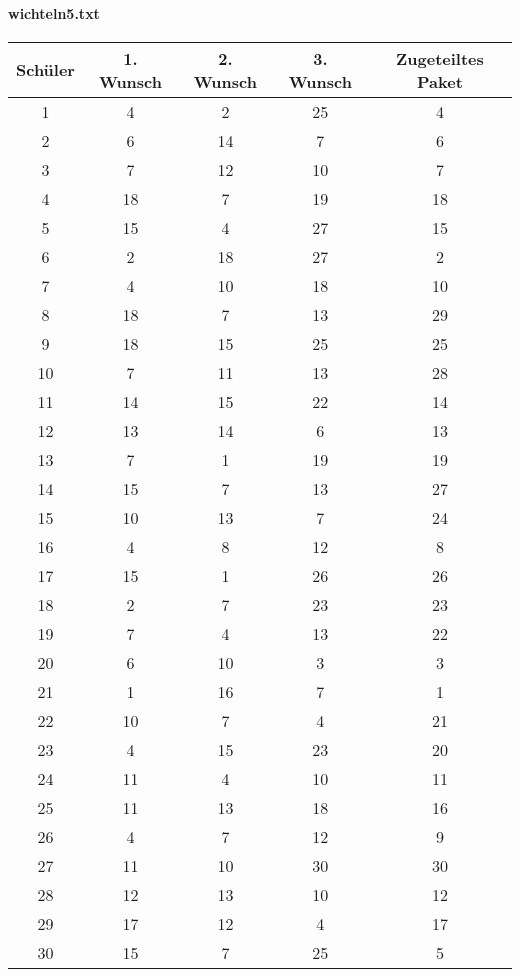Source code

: \documentclass[a4paper,10pt,ngerman]{scrartcl}
\begin{document}
\paragraph{wichteln5.txt}
\begin{longtable}[c]{c|c|c|c|c}
    Schüler & 1. Wunsch & 2. Wunsch & 3. Wunsch & Zugeteiltes Paket \\
    \hline
    \endhead
    1 & 4 & 2 & 25 & 4 \\
    2 & 6 & 14 & 7 & 6 \\
    3 & 7 & 12 & 10 & 7 \\
    4 & 18 & 7 & 19 & 18 \\
    5 & 15 & 4 & 27 & 15 \\
    6 & 2 & 18 & 27 & 2 \\
    7 & 4 & 10 & 18 & 10 \\
    8 & 18 & 7 & 13 & 29 \\
    9 & 18 & 15 & 25 & 25 \\
    10 & 7 & 11 & 13 & 28 \\
    11 & 14 & 15 & 22 & 14 \\
    12 & 13 & 14 & 6 & 13 \\
    13 & 7 & 1 & 19 & 19 \\
    14 & 15 & 7 & 13 & 27 \\
    15 & 10 & 13 & 7 & 24 \\
    16 & 4 & 8 & 12 & 8 \\
    17 & 15 & 1 & 26 & 26 \\
    18 & 2 & 7 & 23 & 23 \\
    19 & 7 & 4 & 13 & 22 \\
    20 & 6 & 10 & 3 & 3 \\
    21 & 1 & 16 & 7 & 1 \\
    22 & 10 & 7 & 4 & 21 \\
    23 & 4 & 15 & 23 & 20 \\
    24 & 11 & 4 & 10 & 11 \\
    25 & 11 & 13 & 18 & 16 \\
    26 & 4 & 7 & 12 & 9 \\
    27 & 11 & 10 & 30 & 30 \\
    28 & 12 & 13 & 10 & 12 \\
    29 & 17 & 12 & 4 & 17 \\
    30 & 15 & 7 & 25 & 5
\end{longtable}
\end{document}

* Goal of the exercise: Every entry above is to be repeated word for word, with all pictures omitted.

* Answer for this exercise:
Source code

: \documentclass[a4paper,10pt,ngerman]{scrartcl}
\begin{document}
\paragraph{wichteln5.txt}
\begin{longtable}[c]{c|c|c|c|c}
    Schüler & 1. Wunsch & 2. Wunsch & 3. Wunsch & Zugeteiltes Paket \\
    \hline
    \endhead
    1 & 4 & 2 & 25 & 4 \\
    2 & 6 & 14 & 7 & 6 \\
    3 & 7 & 12 & 10 & 7 \\
    4 & 18 & 7 & 19 & 18 \\
    5 & 15 & 4 & 27 & 15 \\
    6 & 2 & 18 & 27 & 2 \\
    7 & 4 & 10 & 18 & 10 \\
    8 & 18 & 7 & 13 & 29 \\
    9 & 18 & 15 & 25 & 25 \\
    10 & 7 & 11 & 13 & 28 \\
    11 & 14 & 15 & 22 & 14 \\
    12 & 13 & 14 & 6 & 13 \\
    13 & 7 & 1 & 19 & 19 \\
    14 & 15 & 7 & 13 & 27 \\
    15 & 10 & 13 & 7 & 24 \\
    16 & 4 & 8 & 12 & 8 \\
    17 & 15 & 1 & 26 & 26 \\
    18 & 2 & 7 & 23 & 23 \\
    19 & 7 & 4 & 13 & 22 \\
    20 & 6 & 10 & 3 & 3 \\
    21 & 1 & 16 & 7 & 1 \\
    22 & 10 & 7 & 4 & 21 \\
    23 & 4 & 15 & 23 & 20 \\
    24 & 11 & 4 & 10 & 11 \\
    25 & 11 & 13 & 18 & 16 \\
    26 & 4 & 7 & 12 & 9 \\
    27 & 11 & 10 & 30 & 30 \\
    28 & 12 & 13 & 10 & 12 \\
    29 & 17 & 12 & 4 & 17 \\
    30 & 15 & 7 & 25 & 5
\end{longtable}
\end{document}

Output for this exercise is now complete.